[bitsandbytes] improve dtype mismatch handling for bnb + lora. #11270

sayakpaul · 2025-04-10T04:19:47Z

What does this PR do?

If we try to do:

from diffusers import DiffusionPipeline, FluxControlPipeline
from PIL import Image
import torch

pipe = FluxControlPipeline.from_pretrained("eramth/flux-4bit", torch_dtype=torch.bfloat16).to("cuda")
pipe.load_lora_weights("black-forest-labs/FLUX.1-Canny-dev-lora")

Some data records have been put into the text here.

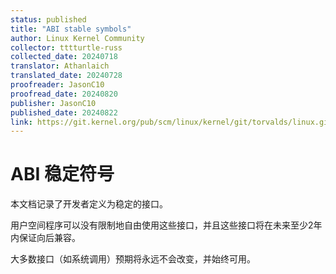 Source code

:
 ```yaml
---
status: published
title: "ABI stable symbols"
author: Linux Kernel Community
collector: tttturtle-russ
collected_date: 20240718
translator: Athanlaich
translated_date: 20240728
proofreader: JasonC10
proofread_date: 20240820
publisher: JasonC10
published_date: 20240822
link: https://git.kernel.org/pub/scm/linux/kernel/git/torvalds/linux.git/tree/Documentation/admin-guide/abi-stable.rst
---
```


# ABI 稳定符号

本文档记录了开发者定义为稳定的接口。

用户空间程序可以没有限制地自由使用这些接口，并且这些接口将在未来至少2年内保证向后兼容。

大多数接口（如系统调用）预期将永远不会改变，并始终可用。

pipe("a dog", control_image=Image.new(mode="RGB", size=(256, 256)))

we will run into

Error

Traceback (most recent call last):
  File "/fsx/sayak/diffusers/bnb_torch_dtype.py", line 8, in <module>
    pipe("a dog", control_image=Image.new(mode="RGB", size=(256, 256)))
  File "/fsx/sayak/miniconda3/envs/diffusers/lib/python3.10/site-packages/torch/utils/_contextlib.py", line 116, in decorate_context
    return func(*args, **kwargs)
  File "/fsx/sayak/diffusers/src/diffusers/pipelines/flux/pipeline_flux_control.py", line 835, in __call__
    noise_pred = self.transformer(
  File "/fsx/sayak/miniconda3/envs/diffusers/lib/python3.10/site-packages/torch/nn/modules/module.py", line 1739, in _wrapped_call_impl
    return self._call_impl(*args, **kwargs)
  File "/fsx/sayak/miniconda3/envs/diffusers/lib/python3.10/site-packages/torch/nn/modules/module.py", line 1750, in _call_impl
    return forward_call(*args, **kwargs)
  File "/fsx/sayak/diffusers/src/diffusers/models/transformers/transformer_flux.py", line 445, in forward
    hidden_states = self.x_embedder(hidden_states)
  File "/fsx/sayak/miniconda3/envs/diffusers/lib/python3.10/site-packages/torch/nn/modules/module.py", line 1739, in _wrapped_call_impl
    return self._call_impl(*args, **kwargs)
  File "/fsx/sayak/miniconda3/envs/diffusers/lib/python3.10/site-packages/torch/nn/modules/module.py", line 1750, in _call_impl
    return forward_call(*args, **kwargs)
  File "/fsx/sayak/miniconda3/envs/diffusers/lib/python3.10/site-packages/peft/tuners/lora/layer.py", line 712, in forward
    result = self.base_layer(x, *args, **kwargs)
  File "/fsx/sayak/miniconda3/envs/diffusers/lib/python3.10/site-packages/torch/nn/modules/module.py", line 1739, in _wrapped_call_impl
    return self._call_impl(*args, **kwargs)
  File "/fsx/sayak/miniconda3/envs/diffusers/lib/python3.10/site-packages/torch/nn/modules/module.py", line 1750, in _call_impl
    return forward_call(*args, **kwargs)
  File "/fsx/sayak/miniconda3/envs/diffusers/lib/python3.10/site-packages/torch/nn/modules/linear.py", line 125, in forward
    return F.linear(input, self.weight, self.bias)
RuntimeError: self and mat2 must have the same dtype, but got BFloat16 and Half

This PR fixes that

HuggingFaceDocBuilderDev · 2025-04-10T04:26:23Z

The docs for this PR live here. All of your documentation changes will be reflected on that endpoint. The docs are available until 30 days after the last update.

SunMarc

LGTM ! Just a small question

SunMarc · 2025-04-10T09:20:56Z

src/diffusers/loaders/lora_pipeline.py

+            raise ValueError(
+                f"Model is in {model.dtype} dtype while the current module weight will be dequantized to {module.weight.quant_state.dtype} dtype. "
+                f"Please pass {module.weight.quant_state.dtype} as `torch_dtype` in `from_pretrained()`."
+            )
        module_weight = dequantize_bnb_weight(


since we specified dtype = model.dtype in the dequantize_bnb_weight, won't the module_weights have the same dtype as model ?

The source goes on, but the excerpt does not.